Lines with the string "depend" in the data below: report how many there are, and write nothing but the number.

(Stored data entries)
____
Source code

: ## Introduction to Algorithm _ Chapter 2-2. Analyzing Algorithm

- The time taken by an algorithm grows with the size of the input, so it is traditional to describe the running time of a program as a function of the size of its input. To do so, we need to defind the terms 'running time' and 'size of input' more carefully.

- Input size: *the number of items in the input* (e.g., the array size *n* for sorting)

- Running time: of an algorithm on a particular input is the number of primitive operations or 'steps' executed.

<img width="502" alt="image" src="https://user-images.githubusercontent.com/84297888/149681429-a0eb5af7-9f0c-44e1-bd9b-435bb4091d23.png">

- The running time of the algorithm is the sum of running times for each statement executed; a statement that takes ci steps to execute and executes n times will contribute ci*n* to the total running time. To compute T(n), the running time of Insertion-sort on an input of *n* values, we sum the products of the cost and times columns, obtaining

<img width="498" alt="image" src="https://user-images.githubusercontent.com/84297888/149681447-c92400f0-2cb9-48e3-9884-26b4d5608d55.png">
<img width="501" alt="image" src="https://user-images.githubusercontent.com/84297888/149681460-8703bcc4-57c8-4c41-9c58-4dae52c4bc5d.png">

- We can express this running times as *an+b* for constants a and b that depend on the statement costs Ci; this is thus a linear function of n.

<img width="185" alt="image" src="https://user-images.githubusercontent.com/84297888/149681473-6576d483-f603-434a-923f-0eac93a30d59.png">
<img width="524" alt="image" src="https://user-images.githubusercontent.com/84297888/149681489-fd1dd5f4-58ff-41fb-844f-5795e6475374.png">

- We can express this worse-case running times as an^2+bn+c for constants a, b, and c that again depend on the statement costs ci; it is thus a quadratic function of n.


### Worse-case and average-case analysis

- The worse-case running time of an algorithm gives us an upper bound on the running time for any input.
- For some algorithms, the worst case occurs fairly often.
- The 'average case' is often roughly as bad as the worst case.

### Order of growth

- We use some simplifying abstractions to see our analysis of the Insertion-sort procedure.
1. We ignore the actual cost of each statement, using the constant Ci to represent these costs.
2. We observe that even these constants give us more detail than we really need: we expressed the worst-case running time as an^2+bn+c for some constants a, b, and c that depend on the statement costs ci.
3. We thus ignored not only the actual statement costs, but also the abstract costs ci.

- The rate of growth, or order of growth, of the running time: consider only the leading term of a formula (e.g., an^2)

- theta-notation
____
- _Solution for this task_: 3